On Saturday morning, as I sat at 7th Avenue subway station in Brooklyn, waiting for a Q train to take me back home, I noticed a banjo player playing across the tracks from me on the Manhattan-bound platform. The station was noisy as usual, but still, somehow, his urgent strumming and foot stomping (on a percussion device I cannot name) managed to catch my attention. The banjo was insistent and perky, and the beat provided by the foot-drum (there you go, I named it myself), combined with it to produce an oddly compelling rhythm. As befitting a subway busker, his instrument case sat open next to him, awaiting small change and rumpled bills. I thought of making a contribution, and sighed, “If only I wasn’t going the wrong way; I’d have given him some cash; I’ve got a train to catch.” And then, bizarrely, another voice spoke: “Fool!
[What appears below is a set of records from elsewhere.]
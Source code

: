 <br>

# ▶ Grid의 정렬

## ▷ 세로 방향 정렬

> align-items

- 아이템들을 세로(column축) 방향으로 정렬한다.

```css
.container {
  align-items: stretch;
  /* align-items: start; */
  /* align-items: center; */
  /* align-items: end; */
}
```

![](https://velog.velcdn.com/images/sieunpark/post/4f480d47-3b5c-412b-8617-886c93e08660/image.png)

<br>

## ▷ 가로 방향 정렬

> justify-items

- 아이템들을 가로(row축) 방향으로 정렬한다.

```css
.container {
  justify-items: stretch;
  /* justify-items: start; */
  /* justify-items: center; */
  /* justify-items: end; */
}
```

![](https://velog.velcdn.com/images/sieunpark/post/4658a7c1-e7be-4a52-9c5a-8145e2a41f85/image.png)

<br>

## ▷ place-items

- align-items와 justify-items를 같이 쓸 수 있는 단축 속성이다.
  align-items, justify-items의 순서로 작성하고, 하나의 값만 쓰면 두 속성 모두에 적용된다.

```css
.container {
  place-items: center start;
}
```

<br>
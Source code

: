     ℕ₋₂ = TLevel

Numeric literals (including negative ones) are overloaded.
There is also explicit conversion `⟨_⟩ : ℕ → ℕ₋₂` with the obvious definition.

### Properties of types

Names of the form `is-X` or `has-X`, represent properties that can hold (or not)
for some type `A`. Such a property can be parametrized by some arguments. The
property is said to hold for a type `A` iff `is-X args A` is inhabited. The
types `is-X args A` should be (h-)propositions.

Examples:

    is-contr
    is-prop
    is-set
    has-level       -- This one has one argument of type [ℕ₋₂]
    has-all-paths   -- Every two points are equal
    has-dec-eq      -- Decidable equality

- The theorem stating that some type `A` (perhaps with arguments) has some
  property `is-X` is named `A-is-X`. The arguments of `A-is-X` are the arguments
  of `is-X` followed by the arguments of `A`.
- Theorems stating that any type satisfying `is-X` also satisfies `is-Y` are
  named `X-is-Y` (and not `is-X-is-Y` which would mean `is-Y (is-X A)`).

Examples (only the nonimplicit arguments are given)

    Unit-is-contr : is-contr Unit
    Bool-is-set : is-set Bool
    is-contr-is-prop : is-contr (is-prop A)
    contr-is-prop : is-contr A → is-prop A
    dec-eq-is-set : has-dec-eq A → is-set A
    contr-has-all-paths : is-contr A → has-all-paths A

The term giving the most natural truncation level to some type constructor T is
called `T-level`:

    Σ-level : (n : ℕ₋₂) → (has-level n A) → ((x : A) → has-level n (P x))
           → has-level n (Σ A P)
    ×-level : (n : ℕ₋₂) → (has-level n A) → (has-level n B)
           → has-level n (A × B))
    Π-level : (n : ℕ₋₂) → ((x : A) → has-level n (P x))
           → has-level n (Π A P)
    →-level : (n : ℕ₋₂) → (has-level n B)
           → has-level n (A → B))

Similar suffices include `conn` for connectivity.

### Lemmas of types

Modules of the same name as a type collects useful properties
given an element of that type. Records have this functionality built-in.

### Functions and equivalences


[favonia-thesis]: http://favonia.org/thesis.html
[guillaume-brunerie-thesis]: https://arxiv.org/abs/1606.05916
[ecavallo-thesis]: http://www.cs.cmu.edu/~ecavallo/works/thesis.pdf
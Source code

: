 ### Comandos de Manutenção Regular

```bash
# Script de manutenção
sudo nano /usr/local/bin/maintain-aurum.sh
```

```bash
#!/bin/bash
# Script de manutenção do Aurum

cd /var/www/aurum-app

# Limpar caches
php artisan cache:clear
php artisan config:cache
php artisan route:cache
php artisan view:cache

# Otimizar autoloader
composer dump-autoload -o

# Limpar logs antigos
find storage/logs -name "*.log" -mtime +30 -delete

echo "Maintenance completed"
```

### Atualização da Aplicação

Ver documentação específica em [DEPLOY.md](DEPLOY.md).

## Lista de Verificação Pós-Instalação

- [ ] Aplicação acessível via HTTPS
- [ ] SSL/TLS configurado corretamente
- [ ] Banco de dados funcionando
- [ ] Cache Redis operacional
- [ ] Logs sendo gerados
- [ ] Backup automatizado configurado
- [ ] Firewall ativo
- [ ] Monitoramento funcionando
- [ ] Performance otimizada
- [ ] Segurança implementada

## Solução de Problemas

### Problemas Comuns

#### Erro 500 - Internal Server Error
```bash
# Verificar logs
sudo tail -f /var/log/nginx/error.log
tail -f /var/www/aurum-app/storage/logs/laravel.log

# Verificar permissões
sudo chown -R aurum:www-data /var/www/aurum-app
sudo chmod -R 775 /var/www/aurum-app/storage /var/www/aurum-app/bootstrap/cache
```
You’ve blathered on so much about voluntary contributions underwriting new economic paradigms for supporting artists in a world free of onerous “intellectual property” regimes, and you won’t cross the tracks to stick a bill in a busking bowl?”

So I got up, checked to see if a train was coming, ran up the stairs, across the divider, down the stairs, up to a startled banjo player, threw in a dollar bill (there seemed to be a few more of them in there), and ran back up the stairs back to my platform. The homeward-bound Q train pulled in, and a dollar poorer, I headed home.

Getting Rid of “Mastery” Over Mountains

A couple of days ago, in response to my post on the language of mountaineering, my friend Karl Steel said (on a Facebook page somewhere, far, far away):

Great piece, but haven’t you shifted the language of battle from climber vs. mountain to climber vs. self? what if we lose the battle or mastery language altogether

Karl is right, of course. And indeed, “losing” the language of “battle” and “mastery” is what I had in mind when I said:

There is something hopelessly naive in this request for reconfiguration of the language. After all, to use the language of “overcoming”, “conquest”, and “assault” works because it props up so many other tropes and fictions: that the summit was possible without any partnership (human or technological) is perhaps the most vivid and urgent of these.

So, to reiterate: I think the language of “mastery” and “battle” persists at heart because mountaineering is fundamentally conceived of as a solo endeavor. Now, even group expeditions can be described in the same language; indeed, perhaps even more so, because more militarized language can kick in: see for instance, the use of “logistics”, “campaign”, “supply routes” and so on. But still, I think, the fundamental act is conceived of as a man, alone, getting on top of the mountain, and it is to address that seemingly individual feat that I think the really heavy-duty arsenal of “overcoming” is deployed.

Interestingly, before commencing my discussion of whether mountaineering language could be reconceived as “self-mastery” I had noted a thought, which I perhaps should have developed further:

But this makes me think of the impoverishment of the language we employ for indicating human accomplishment: perennially pitted “against” something, as having been achieved in opposition to forces ranged against it. Perhaps we are stuck with that language.

I still think that reconfiguring that language requires, more than anything else, reconceiving human accomplishment as not solitary adventures but collective action, a reconception that is required elsewhere in getting rid of the pernicious fallacy of “the author” (a madness that now finds its legal teeth in our modern debates over “intellectual property”). But much, much, more on that later.